[Supplied material — start]

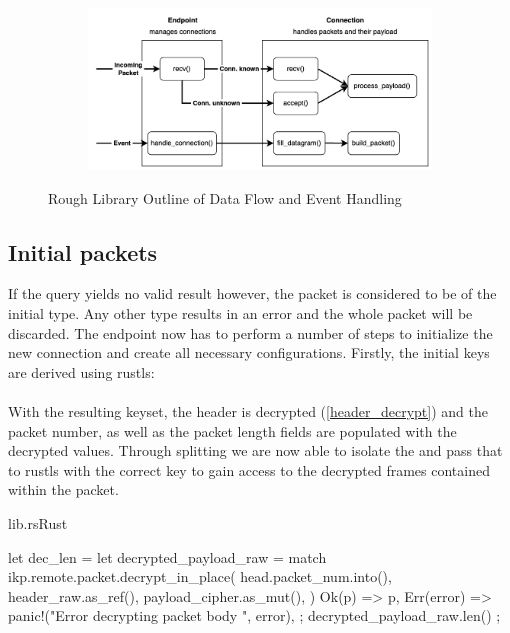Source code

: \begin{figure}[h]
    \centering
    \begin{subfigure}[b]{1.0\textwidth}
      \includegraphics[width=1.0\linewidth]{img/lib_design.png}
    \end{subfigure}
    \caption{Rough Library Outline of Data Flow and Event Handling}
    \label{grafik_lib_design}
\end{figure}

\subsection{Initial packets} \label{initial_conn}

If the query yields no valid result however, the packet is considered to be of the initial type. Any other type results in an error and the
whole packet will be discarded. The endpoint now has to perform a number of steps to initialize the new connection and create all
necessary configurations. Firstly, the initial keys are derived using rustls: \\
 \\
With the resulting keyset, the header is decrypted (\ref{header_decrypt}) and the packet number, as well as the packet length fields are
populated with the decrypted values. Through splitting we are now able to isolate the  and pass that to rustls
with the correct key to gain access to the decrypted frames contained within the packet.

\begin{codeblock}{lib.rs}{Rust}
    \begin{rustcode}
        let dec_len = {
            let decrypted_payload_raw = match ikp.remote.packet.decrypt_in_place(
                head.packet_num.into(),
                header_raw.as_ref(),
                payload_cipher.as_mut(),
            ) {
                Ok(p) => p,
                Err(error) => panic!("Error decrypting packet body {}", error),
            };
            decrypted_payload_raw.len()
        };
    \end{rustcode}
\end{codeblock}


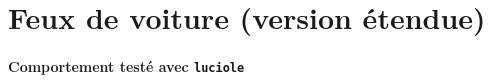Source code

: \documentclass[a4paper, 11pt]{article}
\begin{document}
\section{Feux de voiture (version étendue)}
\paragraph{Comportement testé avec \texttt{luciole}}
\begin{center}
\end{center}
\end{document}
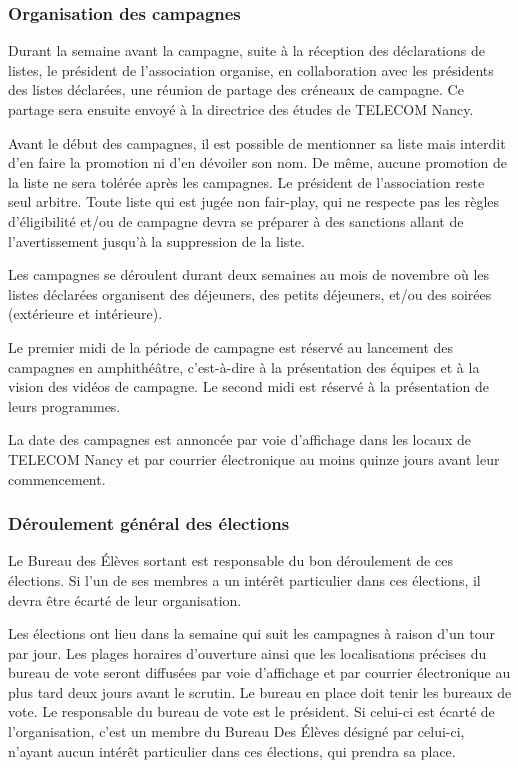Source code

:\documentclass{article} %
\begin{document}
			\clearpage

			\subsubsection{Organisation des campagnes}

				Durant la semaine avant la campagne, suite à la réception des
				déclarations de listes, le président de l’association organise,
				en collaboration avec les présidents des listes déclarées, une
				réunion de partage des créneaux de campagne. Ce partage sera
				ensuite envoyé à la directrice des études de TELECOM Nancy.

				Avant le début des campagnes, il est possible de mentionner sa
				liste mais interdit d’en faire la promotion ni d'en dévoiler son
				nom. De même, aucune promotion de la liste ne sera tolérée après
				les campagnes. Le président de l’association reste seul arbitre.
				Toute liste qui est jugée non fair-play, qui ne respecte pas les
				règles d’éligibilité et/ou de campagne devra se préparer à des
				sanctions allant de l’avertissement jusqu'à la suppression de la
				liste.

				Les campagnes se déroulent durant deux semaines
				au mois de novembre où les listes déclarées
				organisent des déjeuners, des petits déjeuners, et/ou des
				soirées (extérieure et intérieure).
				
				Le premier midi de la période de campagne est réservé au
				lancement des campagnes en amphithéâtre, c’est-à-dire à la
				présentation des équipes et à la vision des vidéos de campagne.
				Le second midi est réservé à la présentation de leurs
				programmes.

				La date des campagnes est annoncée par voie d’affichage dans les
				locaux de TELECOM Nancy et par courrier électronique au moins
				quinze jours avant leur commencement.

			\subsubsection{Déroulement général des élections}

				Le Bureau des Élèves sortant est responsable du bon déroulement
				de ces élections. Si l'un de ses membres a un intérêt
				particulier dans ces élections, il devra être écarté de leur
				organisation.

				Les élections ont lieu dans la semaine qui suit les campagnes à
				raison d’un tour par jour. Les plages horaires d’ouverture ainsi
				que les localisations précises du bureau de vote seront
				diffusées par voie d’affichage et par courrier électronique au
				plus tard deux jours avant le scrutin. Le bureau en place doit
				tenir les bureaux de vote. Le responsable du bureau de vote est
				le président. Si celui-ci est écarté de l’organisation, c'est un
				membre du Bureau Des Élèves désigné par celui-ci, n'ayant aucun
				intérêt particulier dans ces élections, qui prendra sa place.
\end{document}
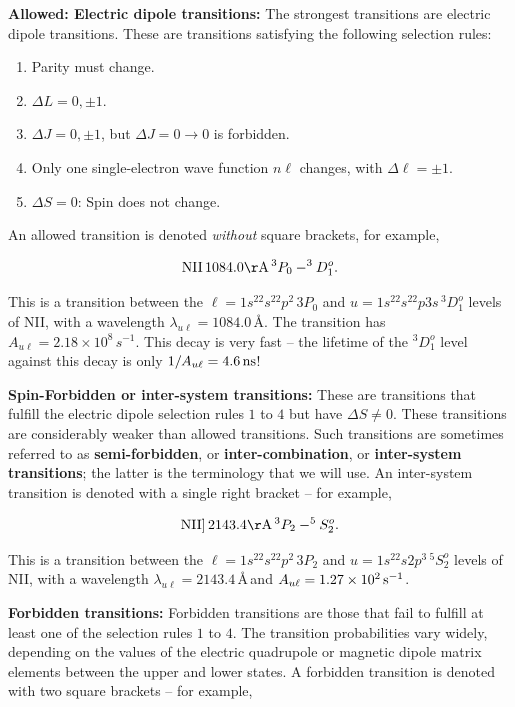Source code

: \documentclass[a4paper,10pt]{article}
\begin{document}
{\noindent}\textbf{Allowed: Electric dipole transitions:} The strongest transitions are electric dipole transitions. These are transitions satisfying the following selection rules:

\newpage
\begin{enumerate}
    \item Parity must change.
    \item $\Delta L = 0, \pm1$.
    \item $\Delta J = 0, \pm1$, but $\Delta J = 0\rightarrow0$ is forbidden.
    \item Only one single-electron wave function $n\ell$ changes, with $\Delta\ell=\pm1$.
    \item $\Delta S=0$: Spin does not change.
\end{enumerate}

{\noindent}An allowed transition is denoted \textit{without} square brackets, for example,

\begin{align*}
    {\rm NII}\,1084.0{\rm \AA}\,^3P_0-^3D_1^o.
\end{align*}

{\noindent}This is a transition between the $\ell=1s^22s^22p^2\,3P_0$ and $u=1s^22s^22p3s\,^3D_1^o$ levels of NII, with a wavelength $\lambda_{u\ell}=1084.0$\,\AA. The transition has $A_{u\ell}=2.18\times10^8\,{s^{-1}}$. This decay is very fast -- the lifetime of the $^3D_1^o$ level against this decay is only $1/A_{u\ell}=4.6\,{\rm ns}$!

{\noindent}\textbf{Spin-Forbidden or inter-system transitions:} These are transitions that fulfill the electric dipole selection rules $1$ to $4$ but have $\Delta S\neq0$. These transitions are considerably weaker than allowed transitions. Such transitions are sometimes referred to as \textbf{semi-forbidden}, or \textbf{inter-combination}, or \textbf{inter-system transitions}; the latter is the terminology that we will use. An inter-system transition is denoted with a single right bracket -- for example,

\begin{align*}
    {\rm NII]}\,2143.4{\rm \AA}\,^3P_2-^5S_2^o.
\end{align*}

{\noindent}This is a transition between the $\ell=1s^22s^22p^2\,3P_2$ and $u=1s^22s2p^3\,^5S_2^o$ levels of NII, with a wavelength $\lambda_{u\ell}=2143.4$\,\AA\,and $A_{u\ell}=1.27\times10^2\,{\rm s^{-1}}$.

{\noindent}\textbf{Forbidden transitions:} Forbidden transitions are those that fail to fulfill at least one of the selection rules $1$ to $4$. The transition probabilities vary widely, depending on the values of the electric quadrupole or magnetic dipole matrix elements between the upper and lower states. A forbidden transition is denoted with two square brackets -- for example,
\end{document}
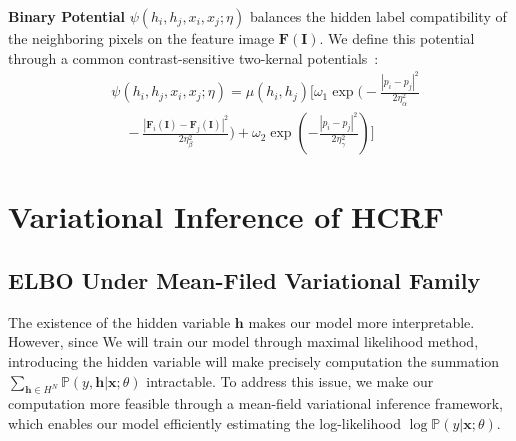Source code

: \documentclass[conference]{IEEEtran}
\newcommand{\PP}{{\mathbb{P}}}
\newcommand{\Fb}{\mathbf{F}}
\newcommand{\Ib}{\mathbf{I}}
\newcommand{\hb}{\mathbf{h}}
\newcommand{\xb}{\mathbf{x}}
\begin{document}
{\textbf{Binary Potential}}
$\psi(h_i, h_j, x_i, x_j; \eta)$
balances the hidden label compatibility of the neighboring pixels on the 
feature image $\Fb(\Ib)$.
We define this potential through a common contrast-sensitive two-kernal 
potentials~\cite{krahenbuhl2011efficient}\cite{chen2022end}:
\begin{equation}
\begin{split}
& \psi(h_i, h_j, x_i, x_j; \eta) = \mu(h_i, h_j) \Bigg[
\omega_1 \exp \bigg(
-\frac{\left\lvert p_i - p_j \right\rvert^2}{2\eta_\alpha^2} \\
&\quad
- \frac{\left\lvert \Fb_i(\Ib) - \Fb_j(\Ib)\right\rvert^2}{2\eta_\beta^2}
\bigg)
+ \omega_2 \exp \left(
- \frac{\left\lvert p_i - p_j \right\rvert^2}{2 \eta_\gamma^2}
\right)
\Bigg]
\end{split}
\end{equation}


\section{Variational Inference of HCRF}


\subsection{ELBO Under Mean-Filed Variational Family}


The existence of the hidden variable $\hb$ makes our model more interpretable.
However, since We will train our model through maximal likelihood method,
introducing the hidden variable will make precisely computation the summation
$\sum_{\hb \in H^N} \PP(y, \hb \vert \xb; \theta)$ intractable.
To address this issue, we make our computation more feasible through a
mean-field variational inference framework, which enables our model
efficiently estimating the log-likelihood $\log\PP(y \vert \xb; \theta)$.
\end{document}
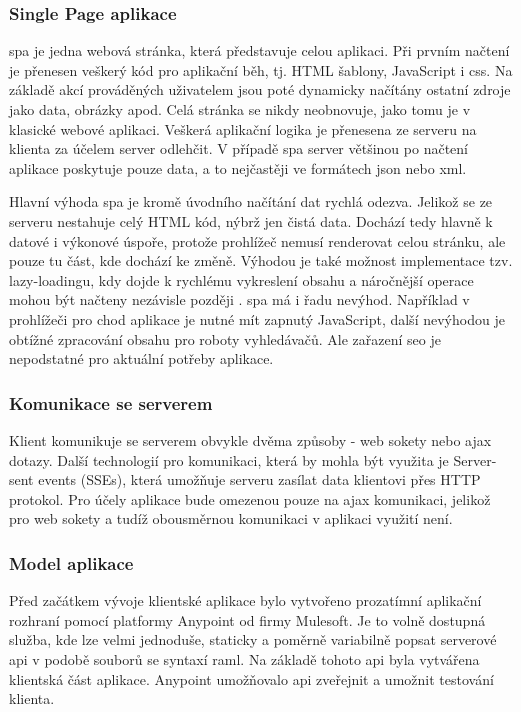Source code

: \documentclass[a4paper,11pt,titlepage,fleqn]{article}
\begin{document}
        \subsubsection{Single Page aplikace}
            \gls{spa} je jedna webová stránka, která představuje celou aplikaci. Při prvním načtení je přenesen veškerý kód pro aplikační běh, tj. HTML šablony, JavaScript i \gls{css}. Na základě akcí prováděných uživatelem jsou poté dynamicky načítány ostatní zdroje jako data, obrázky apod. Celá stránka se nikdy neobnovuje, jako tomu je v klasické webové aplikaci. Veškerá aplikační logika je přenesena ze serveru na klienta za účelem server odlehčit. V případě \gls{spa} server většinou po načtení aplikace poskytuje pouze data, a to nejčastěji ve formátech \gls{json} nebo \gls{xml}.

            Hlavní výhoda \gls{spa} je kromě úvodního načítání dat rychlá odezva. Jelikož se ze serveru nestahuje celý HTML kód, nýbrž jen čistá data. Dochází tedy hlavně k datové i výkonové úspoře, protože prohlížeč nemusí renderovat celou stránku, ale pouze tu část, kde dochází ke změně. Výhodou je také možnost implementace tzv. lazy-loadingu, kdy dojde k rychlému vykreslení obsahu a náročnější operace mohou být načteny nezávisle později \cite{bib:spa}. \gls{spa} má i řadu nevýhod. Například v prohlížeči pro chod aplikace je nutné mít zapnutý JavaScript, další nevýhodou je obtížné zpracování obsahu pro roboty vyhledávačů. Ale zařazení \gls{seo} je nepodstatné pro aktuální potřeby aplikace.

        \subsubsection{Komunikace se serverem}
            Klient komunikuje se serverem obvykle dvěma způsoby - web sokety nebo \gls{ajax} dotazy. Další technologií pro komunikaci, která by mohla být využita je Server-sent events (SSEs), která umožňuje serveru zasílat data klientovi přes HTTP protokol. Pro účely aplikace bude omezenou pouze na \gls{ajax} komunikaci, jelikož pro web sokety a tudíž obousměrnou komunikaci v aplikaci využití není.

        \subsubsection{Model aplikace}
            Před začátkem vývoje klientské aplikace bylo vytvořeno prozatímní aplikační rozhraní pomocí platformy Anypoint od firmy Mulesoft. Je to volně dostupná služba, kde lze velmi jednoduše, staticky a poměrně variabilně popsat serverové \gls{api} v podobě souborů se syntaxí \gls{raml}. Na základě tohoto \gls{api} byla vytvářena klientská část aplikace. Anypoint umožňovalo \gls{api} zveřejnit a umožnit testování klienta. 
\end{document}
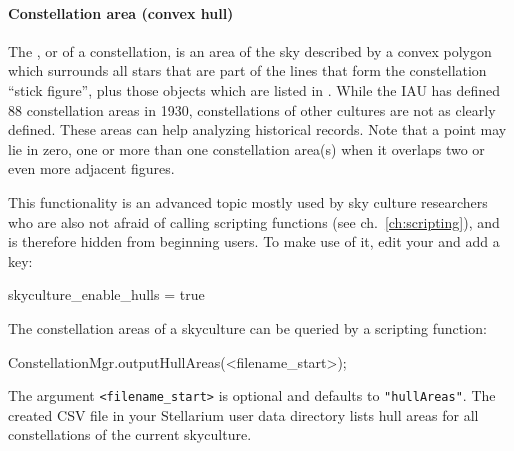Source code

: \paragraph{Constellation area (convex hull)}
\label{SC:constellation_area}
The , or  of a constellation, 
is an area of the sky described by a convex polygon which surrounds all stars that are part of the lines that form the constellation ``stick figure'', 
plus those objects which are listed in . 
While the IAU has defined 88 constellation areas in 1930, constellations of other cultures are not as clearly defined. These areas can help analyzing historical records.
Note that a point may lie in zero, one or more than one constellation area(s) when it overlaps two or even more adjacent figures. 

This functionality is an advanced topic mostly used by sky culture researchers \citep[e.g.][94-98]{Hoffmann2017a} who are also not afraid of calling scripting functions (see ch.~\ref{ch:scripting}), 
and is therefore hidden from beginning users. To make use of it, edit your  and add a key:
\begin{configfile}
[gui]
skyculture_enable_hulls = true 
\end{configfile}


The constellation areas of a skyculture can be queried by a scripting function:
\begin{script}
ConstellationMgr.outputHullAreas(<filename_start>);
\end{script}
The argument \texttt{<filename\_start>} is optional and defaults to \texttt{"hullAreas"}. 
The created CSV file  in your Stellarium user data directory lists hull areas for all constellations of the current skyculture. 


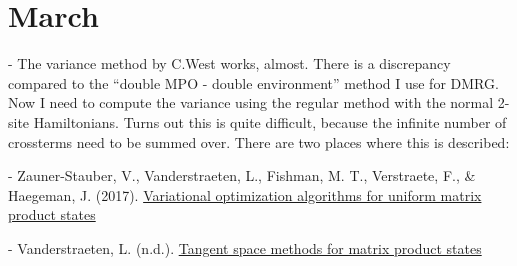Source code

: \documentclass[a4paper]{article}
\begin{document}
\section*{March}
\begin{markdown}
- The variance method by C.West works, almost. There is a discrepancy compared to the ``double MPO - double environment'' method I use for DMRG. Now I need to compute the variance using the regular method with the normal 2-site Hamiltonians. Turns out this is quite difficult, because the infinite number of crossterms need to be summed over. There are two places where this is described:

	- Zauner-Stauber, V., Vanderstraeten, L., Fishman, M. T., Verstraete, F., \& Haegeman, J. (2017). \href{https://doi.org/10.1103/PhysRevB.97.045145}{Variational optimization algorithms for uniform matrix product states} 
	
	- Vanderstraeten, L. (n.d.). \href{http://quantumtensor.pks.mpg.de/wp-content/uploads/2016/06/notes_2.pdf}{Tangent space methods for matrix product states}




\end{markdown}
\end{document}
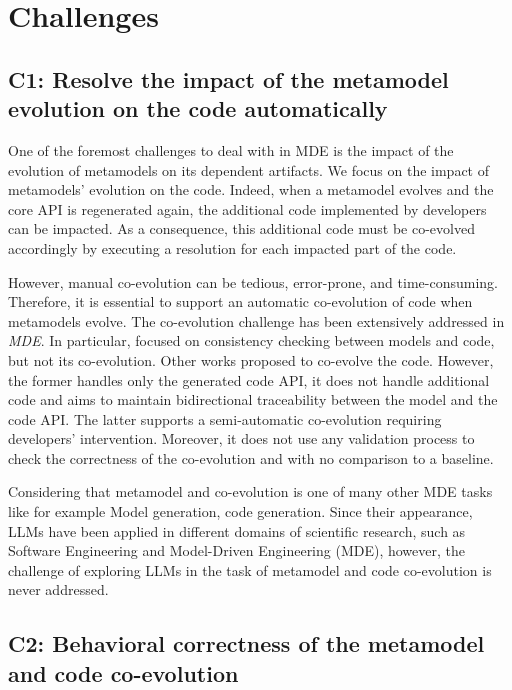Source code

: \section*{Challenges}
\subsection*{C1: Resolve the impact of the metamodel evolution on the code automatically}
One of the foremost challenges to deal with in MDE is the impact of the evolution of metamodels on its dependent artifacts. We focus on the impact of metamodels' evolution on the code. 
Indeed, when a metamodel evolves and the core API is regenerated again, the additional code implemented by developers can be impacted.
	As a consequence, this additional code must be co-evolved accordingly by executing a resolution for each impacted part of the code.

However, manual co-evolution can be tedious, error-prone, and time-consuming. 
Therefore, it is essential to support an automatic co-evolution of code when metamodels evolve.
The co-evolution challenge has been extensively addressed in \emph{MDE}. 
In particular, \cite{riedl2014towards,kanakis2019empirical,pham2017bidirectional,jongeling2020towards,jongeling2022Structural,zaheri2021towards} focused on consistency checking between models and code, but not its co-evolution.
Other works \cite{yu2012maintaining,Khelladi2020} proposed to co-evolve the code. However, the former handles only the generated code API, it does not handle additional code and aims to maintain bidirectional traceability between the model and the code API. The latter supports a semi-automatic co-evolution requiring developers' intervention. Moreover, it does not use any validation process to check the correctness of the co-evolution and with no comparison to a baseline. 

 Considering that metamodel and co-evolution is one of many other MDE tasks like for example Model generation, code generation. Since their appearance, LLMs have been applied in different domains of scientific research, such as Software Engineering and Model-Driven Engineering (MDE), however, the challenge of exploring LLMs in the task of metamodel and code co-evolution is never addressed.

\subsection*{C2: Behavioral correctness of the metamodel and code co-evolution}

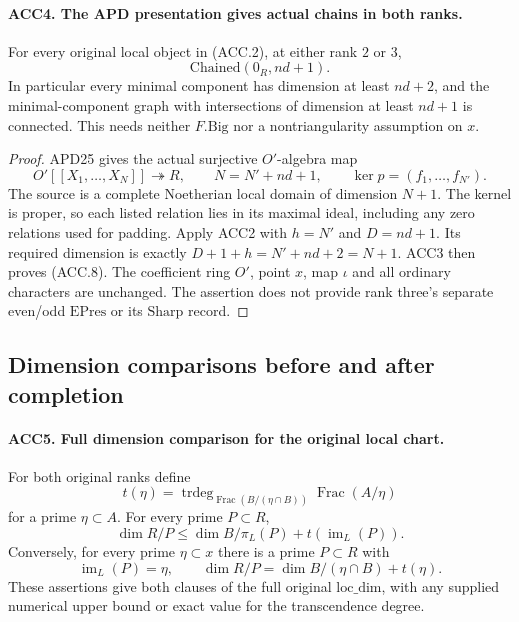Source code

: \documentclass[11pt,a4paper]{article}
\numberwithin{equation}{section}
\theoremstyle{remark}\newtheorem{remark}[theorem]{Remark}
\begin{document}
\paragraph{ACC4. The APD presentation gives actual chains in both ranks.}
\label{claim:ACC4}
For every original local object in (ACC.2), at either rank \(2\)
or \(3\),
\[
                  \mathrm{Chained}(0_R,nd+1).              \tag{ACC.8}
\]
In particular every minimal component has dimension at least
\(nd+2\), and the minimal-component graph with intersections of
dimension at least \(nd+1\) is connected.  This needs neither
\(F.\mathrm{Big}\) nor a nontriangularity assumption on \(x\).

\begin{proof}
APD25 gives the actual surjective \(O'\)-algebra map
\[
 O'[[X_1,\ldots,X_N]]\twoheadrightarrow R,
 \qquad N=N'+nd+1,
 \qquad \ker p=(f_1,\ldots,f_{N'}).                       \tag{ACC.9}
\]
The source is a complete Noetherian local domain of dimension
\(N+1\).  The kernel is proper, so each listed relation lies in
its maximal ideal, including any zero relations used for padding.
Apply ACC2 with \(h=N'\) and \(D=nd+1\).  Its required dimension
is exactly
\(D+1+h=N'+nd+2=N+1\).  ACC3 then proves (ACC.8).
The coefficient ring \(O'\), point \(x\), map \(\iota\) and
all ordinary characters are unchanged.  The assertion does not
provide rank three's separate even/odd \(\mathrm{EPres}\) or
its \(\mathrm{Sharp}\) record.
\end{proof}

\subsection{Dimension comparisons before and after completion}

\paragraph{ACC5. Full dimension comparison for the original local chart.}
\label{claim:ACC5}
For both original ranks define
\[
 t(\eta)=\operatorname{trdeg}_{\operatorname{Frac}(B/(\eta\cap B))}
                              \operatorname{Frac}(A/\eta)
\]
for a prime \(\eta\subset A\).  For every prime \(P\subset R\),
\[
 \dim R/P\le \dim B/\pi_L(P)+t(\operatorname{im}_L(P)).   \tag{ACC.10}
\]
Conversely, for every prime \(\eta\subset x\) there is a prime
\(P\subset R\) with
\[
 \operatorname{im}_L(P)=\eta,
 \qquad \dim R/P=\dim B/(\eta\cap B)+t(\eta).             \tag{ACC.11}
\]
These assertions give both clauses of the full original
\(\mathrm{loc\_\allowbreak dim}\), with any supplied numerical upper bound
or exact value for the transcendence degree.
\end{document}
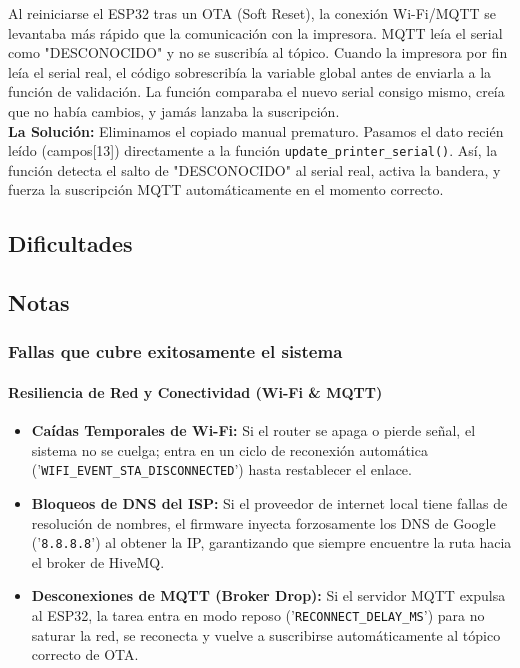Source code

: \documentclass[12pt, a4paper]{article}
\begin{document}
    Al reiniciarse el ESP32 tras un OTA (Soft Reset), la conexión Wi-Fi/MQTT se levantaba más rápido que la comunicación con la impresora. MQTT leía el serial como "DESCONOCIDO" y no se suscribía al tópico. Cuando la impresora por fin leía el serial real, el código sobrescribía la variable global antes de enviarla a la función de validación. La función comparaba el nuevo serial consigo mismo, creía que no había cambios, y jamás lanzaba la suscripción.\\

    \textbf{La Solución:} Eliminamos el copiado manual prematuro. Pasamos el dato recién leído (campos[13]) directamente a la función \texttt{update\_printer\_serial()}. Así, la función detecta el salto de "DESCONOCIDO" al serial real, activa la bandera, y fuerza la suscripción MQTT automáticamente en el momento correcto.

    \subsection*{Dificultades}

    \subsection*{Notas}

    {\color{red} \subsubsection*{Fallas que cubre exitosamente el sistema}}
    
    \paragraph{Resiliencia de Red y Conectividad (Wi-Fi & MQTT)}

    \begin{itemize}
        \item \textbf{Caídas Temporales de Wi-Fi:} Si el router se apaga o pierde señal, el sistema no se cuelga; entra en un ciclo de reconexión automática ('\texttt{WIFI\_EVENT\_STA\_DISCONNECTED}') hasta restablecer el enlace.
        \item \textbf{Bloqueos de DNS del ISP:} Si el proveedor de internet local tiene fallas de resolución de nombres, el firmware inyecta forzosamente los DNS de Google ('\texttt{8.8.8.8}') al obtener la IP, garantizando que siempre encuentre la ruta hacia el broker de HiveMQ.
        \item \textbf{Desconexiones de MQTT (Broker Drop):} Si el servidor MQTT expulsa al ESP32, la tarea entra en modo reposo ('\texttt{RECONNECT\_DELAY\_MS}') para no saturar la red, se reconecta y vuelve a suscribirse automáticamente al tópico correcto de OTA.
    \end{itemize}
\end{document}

[Supplied material — finish]

What you need to do: Lines holding the string "original" in the records: how many are there? Give only the number.

Response area: 4